┌─ Data for this exercise

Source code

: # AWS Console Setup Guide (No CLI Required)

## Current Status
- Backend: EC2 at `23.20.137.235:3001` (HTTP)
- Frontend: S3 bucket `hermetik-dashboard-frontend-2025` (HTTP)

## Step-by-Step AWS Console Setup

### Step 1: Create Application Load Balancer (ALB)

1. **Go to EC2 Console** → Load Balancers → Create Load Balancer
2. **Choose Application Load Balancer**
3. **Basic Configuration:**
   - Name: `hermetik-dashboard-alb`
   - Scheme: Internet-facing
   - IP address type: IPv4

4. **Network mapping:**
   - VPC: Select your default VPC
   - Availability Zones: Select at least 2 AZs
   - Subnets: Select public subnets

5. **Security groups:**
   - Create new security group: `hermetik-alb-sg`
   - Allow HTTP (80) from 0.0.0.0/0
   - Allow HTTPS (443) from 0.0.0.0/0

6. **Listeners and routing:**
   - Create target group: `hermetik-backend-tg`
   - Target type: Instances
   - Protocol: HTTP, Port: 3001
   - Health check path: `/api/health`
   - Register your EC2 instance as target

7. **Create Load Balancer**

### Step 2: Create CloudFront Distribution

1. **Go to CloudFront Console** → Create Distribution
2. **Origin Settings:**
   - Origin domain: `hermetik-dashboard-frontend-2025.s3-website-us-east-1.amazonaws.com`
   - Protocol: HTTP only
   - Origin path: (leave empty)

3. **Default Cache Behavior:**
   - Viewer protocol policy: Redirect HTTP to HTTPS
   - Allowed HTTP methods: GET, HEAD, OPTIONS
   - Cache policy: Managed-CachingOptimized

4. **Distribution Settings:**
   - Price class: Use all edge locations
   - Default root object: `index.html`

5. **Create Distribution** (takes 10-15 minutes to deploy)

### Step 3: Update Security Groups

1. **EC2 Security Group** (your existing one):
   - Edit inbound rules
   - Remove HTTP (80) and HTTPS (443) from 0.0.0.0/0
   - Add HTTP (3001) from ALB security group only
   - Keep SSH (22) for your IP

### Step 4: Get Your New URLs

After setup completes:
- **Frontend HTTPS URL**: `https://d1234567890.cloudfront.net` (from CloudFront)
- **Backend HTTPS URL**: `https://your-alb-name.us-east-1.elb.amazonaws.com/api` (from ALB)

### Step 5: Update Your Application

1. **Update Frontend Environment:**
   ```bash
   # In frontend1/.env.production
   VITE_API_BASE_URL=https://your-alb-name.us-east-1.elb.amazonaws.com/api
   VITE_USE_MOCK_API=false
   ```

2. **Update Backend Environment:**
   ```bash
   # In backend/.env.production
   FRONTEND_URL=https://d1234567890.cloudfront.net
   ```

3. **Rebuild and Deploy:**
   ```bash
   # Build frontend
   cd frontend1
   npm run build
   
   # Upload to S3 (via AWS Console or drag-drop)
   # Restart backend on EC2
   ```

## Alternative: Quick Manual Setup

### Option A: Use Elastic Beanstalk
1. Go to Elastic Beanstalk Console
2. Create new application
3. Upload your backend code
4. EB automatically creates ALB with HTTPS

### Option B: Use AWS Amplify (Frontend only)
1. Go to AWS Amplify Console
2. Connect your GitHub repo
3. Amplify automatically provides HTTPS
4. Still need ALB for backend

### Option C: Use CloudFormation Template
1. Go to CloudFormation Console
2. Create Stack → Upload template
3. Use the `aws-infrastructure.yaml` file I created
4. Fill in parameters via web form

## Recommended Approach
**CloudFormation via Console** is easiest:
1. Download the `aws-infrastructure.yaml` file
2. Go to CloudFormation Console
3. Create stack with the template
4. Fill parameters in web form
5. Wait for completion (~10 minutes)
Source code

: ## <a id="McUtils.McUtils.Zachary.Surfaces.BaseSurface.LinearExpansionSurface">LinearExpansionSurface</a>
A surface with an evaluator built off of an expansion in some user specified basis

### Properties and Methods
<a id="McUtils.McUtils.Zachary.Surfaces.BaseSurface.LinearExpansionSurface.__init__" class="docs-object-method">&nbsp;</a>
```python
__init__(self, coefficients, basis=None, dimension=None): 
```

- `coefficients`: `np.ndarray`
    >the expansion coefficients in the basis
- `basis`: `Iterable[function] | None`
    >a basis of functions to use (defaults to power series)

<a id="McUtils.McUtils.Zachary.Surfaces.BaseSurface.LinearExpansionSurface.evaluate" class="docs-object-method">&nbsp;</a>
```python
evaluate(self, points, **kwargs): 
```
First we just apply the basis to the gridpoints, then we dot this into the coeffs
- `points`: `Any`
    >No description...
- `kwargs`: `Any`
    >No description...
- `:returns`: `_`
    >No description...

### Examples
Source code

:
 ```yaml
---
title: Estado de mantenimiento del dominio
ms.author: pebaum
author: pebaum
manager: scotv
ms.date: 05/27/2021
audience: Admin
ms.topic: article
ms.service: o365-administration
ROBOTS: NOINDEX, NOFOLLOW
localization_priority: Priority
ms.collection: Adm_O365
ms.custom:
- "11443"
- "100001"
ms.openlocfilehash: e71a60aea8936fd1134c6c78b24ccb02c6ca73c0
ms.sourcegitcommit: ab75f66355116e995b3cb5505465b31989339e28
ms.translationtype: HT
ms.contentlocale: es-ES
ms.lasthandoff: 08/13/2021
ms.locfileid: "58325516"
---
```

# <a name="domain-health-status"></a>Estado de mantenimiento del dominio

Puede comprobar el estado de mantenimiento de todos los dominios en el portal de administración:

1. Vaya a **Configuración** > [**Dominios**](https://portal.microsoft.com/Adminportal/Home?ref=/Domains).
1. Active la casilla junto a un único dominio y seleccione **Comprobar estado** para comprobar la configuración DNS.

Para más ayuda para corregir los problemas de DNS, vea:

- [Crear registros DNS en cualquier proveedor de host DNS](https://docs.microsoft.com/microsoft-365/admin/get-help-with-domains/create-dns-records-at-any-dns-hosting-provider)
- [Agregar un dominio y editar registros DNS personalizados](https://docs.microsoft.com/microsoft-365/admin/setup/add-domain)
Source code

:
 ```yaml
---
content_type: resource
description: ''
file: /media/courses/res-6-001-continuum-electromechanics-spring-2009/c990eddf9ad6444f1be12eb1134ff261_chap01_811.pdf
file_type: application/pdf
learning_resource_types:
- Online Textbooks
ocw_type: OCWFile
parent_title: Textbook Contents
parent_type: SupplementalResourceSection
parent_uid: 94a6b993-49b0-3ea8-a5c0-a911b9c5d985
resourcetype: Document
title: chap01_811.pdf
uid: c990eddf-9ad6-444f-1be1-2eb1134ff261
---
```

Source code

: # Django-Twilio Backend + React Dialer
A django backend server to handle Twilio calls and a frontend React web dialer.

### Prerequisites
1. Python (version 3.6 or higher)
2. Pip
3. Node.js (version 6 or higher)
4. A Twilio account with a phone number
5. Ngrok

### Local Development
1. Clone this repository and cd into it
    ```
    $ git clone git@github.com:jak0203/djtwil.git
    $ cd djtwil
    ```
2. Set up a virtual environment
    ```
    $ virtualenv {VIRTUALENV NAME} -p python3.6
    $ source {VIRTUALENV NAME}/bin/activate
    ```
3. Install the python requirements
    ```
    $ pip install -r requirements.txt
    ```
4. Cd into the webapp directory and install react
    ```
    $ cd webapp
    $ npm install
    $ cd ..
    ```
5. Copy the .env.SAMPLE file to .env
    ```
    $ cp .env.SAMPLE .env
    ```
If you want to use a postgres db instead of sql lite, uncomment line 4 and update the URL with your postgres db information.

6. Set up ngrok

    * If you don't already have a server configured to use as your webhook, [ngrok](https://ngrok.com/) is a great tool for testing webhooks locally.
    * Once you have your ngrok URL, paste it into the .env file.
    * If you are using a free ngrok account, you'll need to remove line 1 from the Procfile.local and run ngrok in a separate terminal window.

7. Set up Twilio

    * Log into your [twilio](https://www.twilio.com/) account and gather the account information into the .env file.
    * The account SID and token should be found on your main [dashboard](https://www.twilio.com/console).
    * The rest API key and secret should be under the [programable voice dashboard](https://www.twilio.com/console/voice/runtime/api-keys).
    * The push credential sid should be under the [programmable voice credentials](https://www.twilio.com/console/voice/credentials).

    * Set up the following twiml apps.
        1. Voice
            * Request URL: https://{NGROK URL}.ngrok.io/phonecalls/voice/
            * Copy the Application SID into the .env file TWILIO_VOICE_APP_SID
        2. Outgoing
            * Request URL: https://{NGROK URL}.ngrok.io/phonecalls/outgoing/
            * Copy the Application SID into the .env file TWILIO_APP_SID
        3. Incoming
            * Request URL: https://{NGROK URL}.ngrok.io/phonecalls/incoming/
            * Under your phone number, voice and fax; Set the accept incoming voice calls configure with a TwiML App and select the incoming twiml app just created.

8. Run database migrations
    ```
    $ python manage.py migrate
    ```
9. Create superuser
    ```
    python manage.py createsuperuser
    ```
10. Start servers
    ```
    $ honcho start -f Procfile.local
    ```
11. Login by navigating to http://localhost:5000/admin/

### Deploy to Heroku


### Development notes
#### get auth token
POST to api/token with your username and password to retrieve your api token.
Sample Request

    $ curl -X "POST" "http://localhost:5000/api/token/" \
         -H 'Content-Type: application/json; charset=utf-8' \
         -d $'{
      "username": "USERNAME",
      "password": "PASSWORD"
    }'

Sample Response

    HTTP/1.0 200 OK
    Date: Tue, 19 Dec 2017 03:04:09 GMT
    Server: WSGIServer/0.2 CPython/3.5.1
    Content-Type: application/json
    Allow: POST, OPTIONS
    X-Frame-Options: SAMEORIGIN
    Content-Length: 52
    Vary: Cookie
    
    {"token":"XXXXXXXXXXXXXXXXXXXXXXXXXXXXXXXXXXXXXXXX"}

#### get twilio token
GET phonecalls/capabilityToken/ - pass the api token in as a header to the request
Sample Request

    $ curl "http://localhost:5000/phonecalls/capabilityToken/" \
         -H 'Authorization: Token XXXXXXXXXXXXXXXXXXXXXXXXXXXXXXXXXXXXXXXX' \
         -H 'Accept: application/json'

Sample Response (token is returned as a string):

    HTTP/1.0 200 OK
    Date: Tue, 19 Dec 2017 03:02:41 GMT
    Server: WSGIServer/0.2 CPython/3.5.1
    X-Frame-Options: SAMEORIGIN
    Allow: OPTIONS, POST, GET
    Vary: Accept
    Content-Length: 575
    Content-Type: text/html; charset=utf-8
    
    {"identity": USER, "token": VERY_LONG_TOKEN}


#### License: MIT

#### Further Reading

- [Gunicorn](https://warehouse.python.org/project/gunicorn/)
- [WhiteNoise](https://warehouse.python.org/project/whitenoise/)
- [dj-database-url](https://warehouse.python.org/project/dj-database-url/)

└─

▸ About this exercise: All lines in the entries above that hold the word "Settings" need to be copied.

▸ Answer box:
2. **Origin Settings:**
4. **Distribution Settings:**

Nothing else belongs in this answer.